Contact Sales

In retail real estate, you can't go very far without hearing discussion about retail sales forecasting models. Everyone knows about them and many people like them.

Yet few people really understand them.  I've spent a good chunk of my life creating and working on retail models, both for my own business and for others and I don't make them anymore. So you might say I've seen how the sausage is made.  That said, models are very complex and generalizations are just that.  This is a blog, not a journal article, so there is no way to be totally definitive on the subject in the space allotted.  However, we can gain some insights by looking at models from 50 thousand feet.


There are a number of different types of models used in retail to forecast sales. In general, they can be categorized into one of the following:

Aggregate Regression Models

  • How they work:     Analyze the trade area as one big chunk using mathematical equations that contain information about the trade area (like population, income, competition, etc.).  When you calculate the equation for any given trade area, the result is a sales forecast.

  • Pros:     Relatively easy to build. Can be easy to run.

  • Cons:     Less accurate than other techniques unless combined with a heuristic model (below). 

Disaggregate Regression Model
  • How they work:     These are like aggregate regression models except you analyze the trade area in little pieces and add up the results to get a sales forecast.

  • Pros:     Can be more accurate than aggregate regression models

  • Cons:    Harder to build. May be harder to run than aggregate models

Heuristic Model

  • How they work:     "If this, then that." If there's more than 20 thousand people within 2 miles, then if there are less than 4 competitors within 5 miles... And so on. These models can run the gamut from overly simplistic to extremely sophisticated and are often combined with regression models to say, "If it's like this, use this regression model.  If it’s like that, use that regression model" and so on.

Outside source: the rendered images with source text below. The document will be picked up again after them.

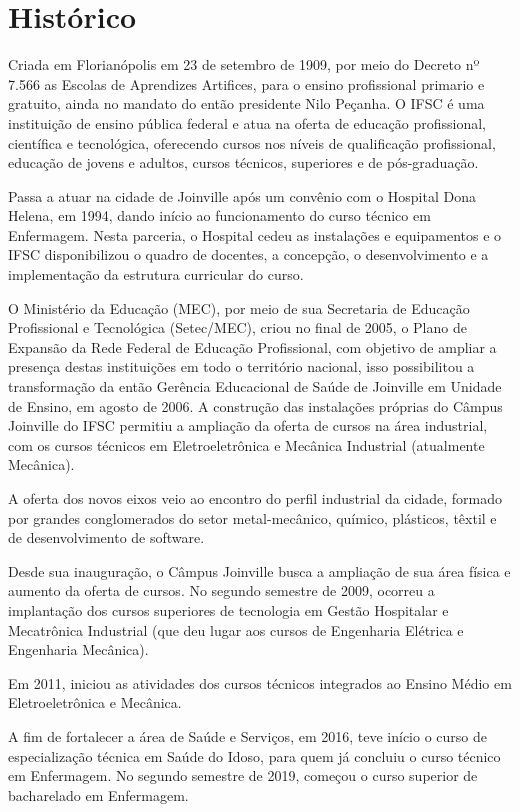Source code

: \section{Histórico}
Criada em Florianópolis em 23 de setembro de 1909, por meio do Decreto nº 7.566 as Escolas de Aprendizes Artifices, para o ensino profissional primario e gratuito, ainda no mandato do então presidente Nilo Peçanha. O IFSC é uma instituição de ensino pública federal e atua na oferta de educação profissional, científica e tecnológica, oferecendo cursos nos níveis de qualificação profissional, educação de jovens e adultos, cursos técnicos, superiores e de pós-graduação.

Passa a atuar na cidade de Joinville após um convênio com o Hospital Dona Helena, em 1994, dando início ao funcionamento do curso técnico em Enfermagem. Nesta parceria, o Hospital cedeu as instalações e equipamentos e o IFSC disponibilizou o quadro de docentes, a concepção, o desenvolvimento e a implementação da estrutura curricular do curso.

O Ministério da Educação (MEC), por meio de sua Secretaria de Educação Profissional e Tecnológica (Setec/MEC), criou no final de 2005, o Plano de Expansão da Rede Federal de Educação Profissional, com objetivo de ampliar a presença destas instituições em todo o território nacional, isso possibilitou a transformação da então Gerência Educacional de Saúde de Joinville em Unidade de Ensino, em agosto de 2006. A construção das instalações próprias do Câmpus Joinville do IFSC permitiu a ampliação da oferta de cursos na área industrial, com os cursos técnicos em Eletroeletrônica e Mecânica Industrial (atualmente Mecânica).

A oferta dos novos eixos veio ao encontro do perfil industrial da cidade, formado por grandes conglomerados do setor metal-mecânico, químico, plásticos, têxtil e de desenvolvimento de software.

Desde sua inauguração, o Câmpus Joinville busca a ampliação de sua área física e aumento da oferta de cursos. No segundo semestre de 2009, ocorreu a implantação dos cursos superiores de tecnologia em Gestão Hospitalar e Mecatrônica Industrial (que deu lugar aos cursos de Engenharia Elétrica e Engenharia Mecânica).

Em 2011, iniciou as atividades dos cursos técnicos integrados ao Ensino Médio em Eletroeletrônica e Mecânica.

A fim de fortalecer a área de Saúde e Serviços, em 2016, teve início o curso de especialização técnica em Saúde do Idoso, para quem já concluiu o curso técnico em Enfermagem. No segundo semestre de 2019, começou o curso superior de bacharelado em Enfermagem.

  • Pros:      Can be very powerful, especially combined with other model types.

  • Cons:     Can be overly simplistic

Spatial Interaction Model

  • How they work:    This is the only modeling technology that actually tries to model people's shopping behavior directly. The goal is to create mathematical equations that describe the flow of dollars or people from each neighborhood to each store. Once you find the math, you can put a new store into the model and recalculate. The model will then tell you how many dollars or people should flow to your proposed store.

  • Pros:    Can be purchased commercially.  Can implicitly provide estimates of sister store and competitive impacts.

  • Cons:   Requires a very skilled person to run them. Need very accurate data about competitor locations and demand or they will work poorly.
Analog Model
  • How they work:     This is a different kind of model. Instead of providing a sales forecast, it provides a list of your existing stores that have characteristics similar to your site, usually along with a score of how well they match. You can then look at the stores that match and see how well they perform.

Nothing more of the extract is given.